Department of Cell and Molecular Biology, Uppsala University, Uppsala, Sweden.
Department of Immunology, Genetics and Pathology, Uppsala University, Uppsala, Sweden.
BMC Bioinformatics. 2021 Mar 6;22(1):110. doi: 10.1186/s12859-021-04049-z.
Machine learning involves strategies and algorithms that may assist bioinformatics analyses in terms of data mining and knowledge discovery. In several applications, viz. in Life Sciences, it is often more important to understand how a prediction was obtained rather than knowing what prediction was made. To this end so-called interpretable machine learning has been recently advocated. In this study, we implemented an interpretable machine learning package based on the rough set theory. An important aim of our work was provision of statistical properties of the models and their components.
We present the R.ROSETTA package, which is an R wrapper of ROSETTA framework. The original ROSETTA functions have been improved and adapted to the R programming environment. The package allows for building and analyzing non-linear interpretable machine learning models. R.ROSETTA gathers combinatorial statistics via rule-based modelling for accessible and transparent results, well-suited for adoption within the greater scientific community. The package also provides statistics and visualization tools that facilitate minimization of analysis bias and noise. The R.ROSETTA package is freely available at https://github.com/komorowskilab/R.ROSETTA . To illustrate the usage of the package, we applied it to a transcriptome dataset from an autism case-control study. Our tool provided hypotheses for potential co-predictive mechanisms among features that discerned phenotype classes. These co-predictors represented neurodevelopmental and autism-related genes.
R.ROSETTA provides new insights for interpretable machine learning analyses and knowledge-based systems. We demonstrated that our package facilitated detection of dependencies for autism-related genes. Although the sample application of R.ROSETTA illustrates transcriptome data analysis, the package can be used to analyze any data organized in decision tables.

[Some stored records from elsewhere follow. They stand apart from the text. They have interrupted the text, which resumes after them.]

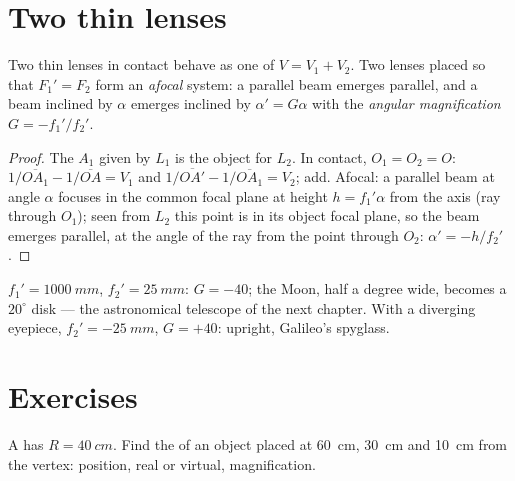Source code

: \section{Two thin lenses}

\begin{proposition}\label{prop:b1:mirrors-thin-lenses:doublet}
Two thin lenses in contact behave as one  of 
$V = V_1 + V_2$. Two lenses placed so that $F_1' = F_2$ form an
\emph{afocal} system: a parallel beam emerges parallel, and a beam
inclined by $\alpha$ emerges inclined by $\alpha' = G\alpha$ with the
\emph{angular magnification} $G = -f_1'/f_2'$.
\end{proposition}

\begin{proof}
The  $A_1$ given by $L_1$ is the object for $L_2$. In contact,
$O_1 = O_2 = O$: $1/\overline{OA_1} - 1/\overline{OA} = V_1$ and
$1/\overline{OA'} - 1/\overline{OA_1} = V_2$; add. Afocal: a parallel
beam at angle $\alpha$ focuses in the common focal plane at height
$h = f_1'\alpha$ from the axis (ray through $O_1$); seen from $L_2$ this
point is in its object focal plane, so the beam emerges parallel, at the
angle of the ray from the point through $O_2$: $\alpha' = -h/f_2'$.
\end{proof}

\begin{example}\label{ex:b1:mirrors-thin-lenses:afocal}
$f_1' = \qty{1000}{mm}$, $f_2' = \qty{25}{mm}$: $G = -40$; the Moon,
half a degree wide, becomes a $20^\circ$ disk --- the astronomical
telescope of the next chapter. With a diverging eyepiece,
$f_2' = \qty{-25}{mm}$, $G = +40$: upright, Galileo's spyglass.
\end{example}

\section{Exercises}

\begin{exercise}[$\star$]\label{exo:b1:mirrors-thin-lenses:1}
A  has $R = \qty{40}{cm}$. Find the  of an object
placed at \qty{60}{cm}, \qty{30}{cm} and \qty{10}{cm} from the vertex:
position, real or virtual, magnification.
\end{exercise}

机器学习涉及的策略和算法可协助生物信息学进行数据分析和知识发现。在许多应用中,例如生命科学领域,了解预测是如何得出的通常比知道做出了什么预测更为重要。为此,最近提倡使用可解释的机器学习。在这项研究中,我们实现了一个基于粗糙集理论的可解释机器学习包。我们工作的一个重要目标是提供模型及其组件的统计特性。
我们展示了 R.ROSETTA 包,它是 ROSETTA 框架的 R 包装器。原始的 ROSETTA 函数已经过改进和适应 R 编程环境。该包允许构建和分析非线性可解释的机器学习模型。R.ROSETTA 通过基于规则的建模收集组合统计信息,以提供可访问和透明的结果,非常适合在更广泛的科学界中采用。该包还提供了统计和可视化工具,有助于最小化分析偏差和噪声。R.ROSETTA 包可在 https://github.com/komorowskilab/R.ROSETTA 上免费获得。为了说明该包的用法,我们将其应用于自闭症病例对照研究的转录组数据集。我们的工具提供了辨别表型类别的特征之间的潜在共同预测机制的假说。这些共同预测因子代表了神经发育和自闭症相关基因。
R.ROSETTA 为可解释的机器学习分析和基于知识的系统提供了新的见解。我们表明,我们的包有助于检测与自闭症相关的基因的依赖性。尽管 R.ROSETTA 的示例应用说明了转录组数据分析,但该包可用于分析以决策表形式组织的任何数据。